These songs were written during a really transformative period in my life, as I gave myself permission to focus on my physical healing and reconnect to my body after living with a traumatic hip injury for over 8 years. Each song was such a deep dive, and I allowed rhythmic play, movement and discovery to inform my own rhythms, and my body’s rhythms – my heart, my breath, my cycles – inform the rhythms I played with. Some tracks literally use a digital drum kit I made of samples of myself and friends crying. This track drew from my installation piece about breaking ties with abusive systems, critical in the healing process — setting boundaries, breaking away is making that shift.
This song really captures it all, for me it creates a space where we can reflect honestly on how we participate in and perpetuate cycles of abuse — against our best interests, the interests of all humankind, and the interests of the planet — and really brings home the fact that we need to take a good hard look at ourselves, deprogram our old bullsh*t and look out for one-another if we are going to make it as a society and as a species!

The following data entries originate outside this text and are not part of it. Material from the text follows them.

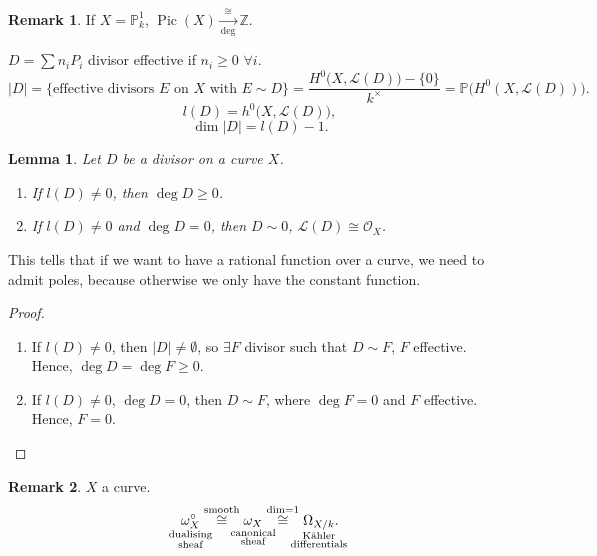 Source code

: \documentclass[12pt]{article}
\DeclareMathOperator{\Pic}{Pic}
\newtheorem*{lemma}{Lemma}
\theoremstyle{definition}
\newtheorem*{remark}{Remark}
\begin{document}
\begin{remark}
If $X=\mathbb{P}_k^1$, $\Pic(X)\xrightarrow[\deg]{\cong}\mathbb{Z}$.
\end{remark}

$D=\sum n_iP_i$ divisor effective if $n_i\geq0$ $\forall i$.
\[|D|=\{\text{effective divisors }E\text{ on }X\text{ with }E\sim D\}=\frac{H^0\big(X,\mathcal{L}(D)\big)-\{0\}}{k^{\times}}=\mathbb{P}\big(H^0(X,\mathcal{L}(D))\big).\]
\[l(D)=h^0\big(X,\mathcal{L}(D)\big),\]
\[\dim|D|=l(D)-1.\]

\begin{lemma}
Let $D$ be a divisor on a curve $X$.

\begin{enumerate}[label=\arabic*)]
\item If $l(D)\neq0$, then $\deg D\geq0$.

\item If $l(D)\neq0$ and $\deg D=0$, then $D\sim0$, $\mathcal{L}(D)\cong\mathcal{O}_X$.
\end{enumerate}
\end{lemma}

This tells that if we want to have a rational function over a curve, we need to admit poles, because otherwise we only have the constant function.

\begin{proof}
\begin{enumerate}[label=\arabic*)]
\item If $l(D)\neq0$, then $|D|\neq\emptyset$, so $\exists F$ divisor such that $D\sim F$, $F$ effective. Hence, $\deg D=\deg F\geq0$.

\item If $l(D)\neq0$, $\deg D=0$, then $D\sim F$, where $\deg F=0$ and $F$ effective. Hence, $F=0$.
\end{enumerate}
\end{proof}

\begin{remark}
$X$ a curve.
\[\underset{\mathclap{\substack{\text{dualising}\\\text{sheaf}}}}{\omega_X^{\circ}}\overset{\text{smooth}}{\cong}\underset{\mathclap{\substack{\text{canonical}\\\text{sheaf}}}}{\omega_X}\overset{\dim=1}{\cong}\underset{\mathclap{\substack{\text{K\"{a}hler}\\\text{differentials}}}}{\Omega_{X/k}}.\]
\end{remark}
\end{document}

Is there anything else you would like to add? Any interesting anecdotes or tidbits?
Matt Henderson (aesthetic.stalemate): The fact that the song deals with the apocalypse is interesting, because the week leading up to delivering the video was fraught with intense heat waves causing my computers to completely meltdown. Everything that could go wrong seemed to be going wrong. Then, in the midst of this chaos, a random individual knocked on my door feeling the need to warn me about a demon he had created and let loose into the world. I won’t recite the full exchange, but there were uncanny synchronicities in what he felt the need to tell me. He said the demon was created over 10 years ago but that it was about to flip and turn good on June 25… which is the date the “Break” video is being released. Make of this what you will; it was quite disturbing to me at the time.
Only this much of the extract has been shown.